When Olivia was young, I had come dismayed at the number of blogs out in the virtual world which were sad and depressing regarding having a child with a disability. So much you cannot do, the complete opposite of our family motto “never say never.” So I decided to start my own blog and through that shared the adventures of our family.
I wrote about how we all went ice skating and about how Livvy loved to go so fast on the ice. Where she wanted the professional skaters to push her wheelchair because we were mere amateurs and were way too slow. How we took her abseiling, canoeing and so many more memory making moments. I shared about her escaping from our tent when we went camping and also how she became known as the biscuit thief.
I shared our hard times as well as I didn’t write to create a false narrative. There were moments where the exhaustion broke me or her seizures scared me, but it was imperative that I shared the joy too. This was done to encourage other families like ours that a diagnosis doesn’t mean the end of a joyful life. Yes, life will look different, but sometimes different can be beautiful.

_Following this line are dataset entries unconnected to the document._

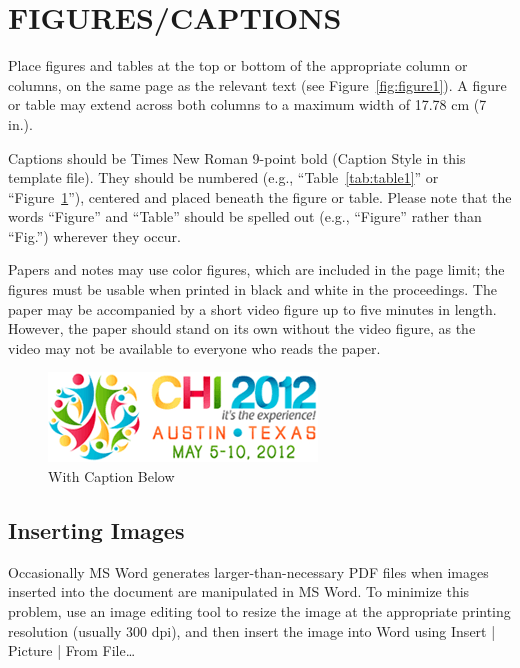 \documentclass{chi2012}
\begin{document}
\section{FIGURES/CAPTIONS}

Place figures and tables at the top or bottom of the appropriate
column or columns, on the same page as the relevant text
(see Figure~\ref{fig:figure1}). A figure or table may extend across both
columns to a maximum width of 17.78 cm (7 in.).

Captions should be Times New Roman 9-point bold (Caption Style in this
template file).  They should be numbered (e.g.,
``Table~\ref{tab:table1}'' or ``Figure~\ref{fig:figure2}''), centered
and placed beneath the figure or table.  Please note that the words
``Figure'' and ``Table'' should be spelled out (e.g., ``Figure''
rather than ``Fig.'') wherever they occur.

Papers and notes may use color figures, which are included in the page
limit; the figures must be usable when printed in black and white in
the proceedings.  The paper may be accompanied by a short video figure
up to five minutes in length.  However, the paper should stand on its
own without the video figure, as the video may not be available to
everyone who reads the paper.

\begin{figure}[h]
\centering
\includegraphics[width=0.9\columnwidth]{Figure2}
\caption{With Caption Below}
\label{fig:figure2}
\end{figure}

\subsection{Inserting Images}

Occasionally MS Word generates larger-than-necessary PDF files when
images inserted into the document are manipulated in MS Word.  To
minimize this problem, use an image editing tool to resize the image
at the appropriate printing resolution (usually 300 dpi), and then
insert the image into Word using Insert | Picture | From File\ldots
\end{document}
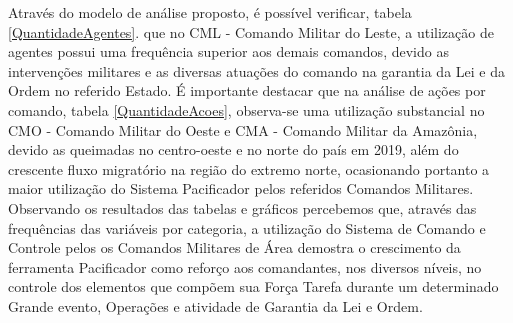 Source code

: Através do modelo de análise proposto, é possível verificar, tabela \ref{QuantidadeAgentes}. que no CML - Comando Militar do Leste, a utilização de agentes possui uma frequência superior aos demais comandos, devido as intervenções militares e as diversas atuações do comando na garantia da Lei e da Ordem no referido Estado. É importante destacar que na análise de ações por comando, tabela \ref{QuantidadeAcoes}, observa-se uma utilização substancial no CMO - Comando Militar do Oeste e CMA - Comando Militar da Amazônia, devido as queimadas no centro-oeste e no norte do país em 2019, além do crescente fluxo migratório na região do extremo norte, ocasionando portanto a maior utilização do Sistema Pacificador pelos referidos Comandos Militares. Observando os resultados das tabelas e gráficos percebemos que, através das frequências das variáveis por categoria, a utilização do Sistema de Comando e Controle pelos os Comandos Militares de Área demostra o crescimento da ferramenta Pacificador como reforço aos comandantes, nos diversos níveis, no controle dos elementos que compõem sua Força Tarefa durante um determinado Grande evento, Operações e atividade de Garantia da Lei e Ordem.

Then, on November 7, 2008, the narrative on my blog changed. I continued to write, but this time, it was words of grief and pain. I challenged the narrative that losing a child with a disability was something you were prepared for. I shared my heart transparently in hope of giving others permission to do so. Grief isn’t a dirty word that should be kept behind closed doors. Grief is a the valid emotion of missing. I shared my pain and I’m so glad I did because it was from this that I started to receive letters from people thanking me for being so open and honest.
They said that by writing about the bad days, I had given them hope. One mom was in so much pain that she was planning to join her child and when I had written about just getting through the next moment, minute, hour and day, she had chosen to stay. You see, when you are open and transparent and vulnerable it gives others the freedom to do the same.

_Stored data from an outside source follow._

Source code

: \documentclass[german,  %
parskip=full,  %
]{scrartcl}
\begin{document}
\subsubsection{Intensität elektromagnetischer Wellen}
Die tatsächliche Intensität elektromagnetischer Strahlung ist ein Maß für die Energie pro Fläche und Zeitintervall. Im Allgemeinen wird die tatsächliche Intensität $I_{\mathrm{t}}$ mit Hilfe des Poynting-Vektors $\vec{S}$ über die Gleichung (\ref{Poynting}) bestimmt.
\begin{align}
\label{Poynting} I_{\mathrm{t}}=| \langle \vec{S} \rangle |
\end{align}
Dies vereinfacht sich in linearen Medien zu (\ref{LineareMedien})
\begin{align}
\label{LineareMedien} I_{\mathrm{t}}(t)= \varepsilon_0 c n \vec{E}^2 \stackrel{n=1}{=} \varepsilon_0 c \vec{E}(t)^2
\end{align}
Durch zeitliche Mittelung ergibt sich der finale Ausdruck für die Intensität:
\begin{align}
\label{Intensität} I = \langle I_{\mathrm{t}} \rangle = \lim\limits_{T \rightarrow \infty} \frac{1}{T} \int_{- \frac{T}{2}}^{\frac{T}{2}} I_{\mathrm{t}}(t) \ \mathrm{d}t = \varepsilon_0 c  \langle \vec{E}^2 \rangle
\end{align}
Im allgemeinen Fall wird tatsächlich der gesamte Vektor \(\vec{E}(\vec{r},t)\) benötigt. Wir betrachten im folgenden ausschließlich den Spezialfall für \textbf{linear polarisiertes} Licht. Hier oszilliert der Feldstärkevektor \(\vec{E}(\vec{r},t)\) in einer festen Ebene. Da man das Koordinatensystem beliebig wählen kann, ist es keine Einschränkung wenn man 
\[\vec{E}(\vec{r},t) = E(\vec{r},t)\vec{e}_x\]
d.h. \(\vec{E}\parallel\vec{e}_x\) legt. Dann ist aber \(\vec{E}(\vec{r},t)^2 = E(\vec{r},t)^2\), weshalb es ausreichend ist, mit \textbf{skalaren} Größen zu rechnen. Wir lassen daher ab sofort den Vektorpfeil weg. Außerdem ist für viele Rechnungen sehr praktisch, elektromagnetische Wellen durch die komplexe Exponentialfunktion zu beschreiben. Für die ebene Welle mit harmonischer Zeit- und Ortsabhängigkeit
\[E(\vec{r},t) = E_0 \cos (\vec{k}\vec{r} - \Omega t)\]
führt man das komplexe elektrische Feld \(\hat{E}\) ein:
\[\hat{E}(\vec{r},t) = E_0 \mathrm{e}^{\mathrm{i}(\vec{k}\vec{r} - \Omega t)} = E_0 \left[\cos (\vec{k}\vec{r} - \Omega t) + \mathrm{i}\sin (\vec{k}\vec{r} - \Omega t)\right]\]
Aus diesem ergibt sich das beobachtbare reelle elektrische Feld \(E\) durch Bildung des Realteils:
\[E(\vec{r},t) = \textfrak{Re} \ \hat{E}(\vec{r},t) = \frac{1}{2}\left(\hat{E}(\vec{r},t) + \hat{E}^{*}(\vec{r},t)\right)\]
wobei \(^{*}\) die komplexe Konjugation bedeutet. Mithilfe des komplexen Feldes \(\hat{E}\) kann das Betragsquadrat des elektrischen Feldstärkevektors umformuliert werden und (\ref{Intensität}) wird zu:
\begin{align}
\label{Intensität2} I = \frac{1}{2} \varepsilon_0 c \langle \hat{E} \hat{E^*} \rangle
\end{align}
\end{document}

So writing for me became my therapy and my freedom and thankfully it gave the same to others. Personally, it was to be tested when on April 27, 2022, I lost my beautiful boy Daniel to COVID-19, and I found myself again in the midst of hell. I mean I had just about survived the loss of Livvy and I wasn’t sure I could do it again. How do you find words to express the agony of losing another child?
You just write. Write out the anger, write out the pain. It doesn’t have to make sense, it just has to be your heart. Allow the words to free you. Grief cannot not be hidden, it refuses to hide. It has to be felt, to be freed and to be.

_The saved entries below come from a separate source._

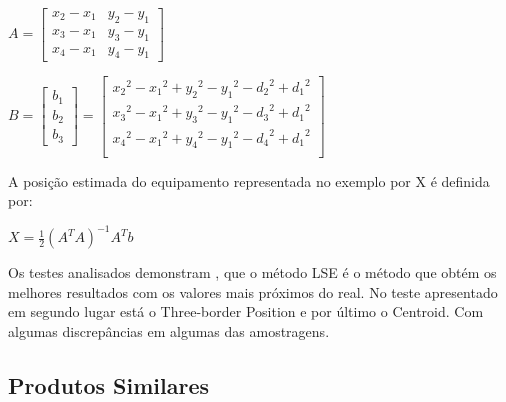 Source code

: \begin{center}



$A=\begin{bmatrix}
x_{2}-x_{1} & y_{2}-y_{1}\\
x_{3}-x_{1} & y_{3}-y_{1}\\
x_{4}-x_{1} & y_{4}-y_{1}
\end{bmatrix}$

$B=\begin{bmatrix}
b_{1}\\
b_{2}\\
b_{3}
\end{bmatrix}=\begin{bmatrix}
{x_{2}}^2-{x_{1}}^2  + {y_{2}}^2-{y_{1}}^2 - {d_{2}}^2 + {d_{1}}^2 \\
{x_{3}}^2-{x_{1}}^2  + {y_{3}}^2-{y_{1}}^2 - {d_{3}}^2 + {d_{1}}^2 \\
{x_{4}}^2-{x_{1}}^2  + {y_{4}}^2-{y_{1}}^2 - {d_{4}}^2 + {d_{1}}^2 \\
\end{bmatrix} $

\end{center}

\par A posição estimada do equipamento representada no exemplo por X é definida por:



\par
\begin{center}
$ X= \frac{1}{2}(A^T A)^{-1} A^T b$
\end{center}

\par Os testes analisados demonstram\cite{Wang2013} , que o método LSE é o método que obtém os melhores resultados com os valores mais próximos do real. No teste apresentado em segundo lugar está o Three-border Position e por último o Centroid. Com algumas discrepâncias em algumas das amostragens.

\subsection{Produtos Similares}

A year on from losing Daniel and I’m still writing. Writing in hope of making sense of my pain. Writing to try and find my purpose in this world again. Writing to just be free and if anyone finds comfort, solidarity in my words that that’s brilliant but right now I am writing for survival because without words my children would cease to be. My words allow me to hold them tight, but it also allows me to validate the agony of my grief. Sharing my heart makes me feel less alone in my pain, and thankfully, it allows others to feel the same. Writing can be therapy for your soul and for others too.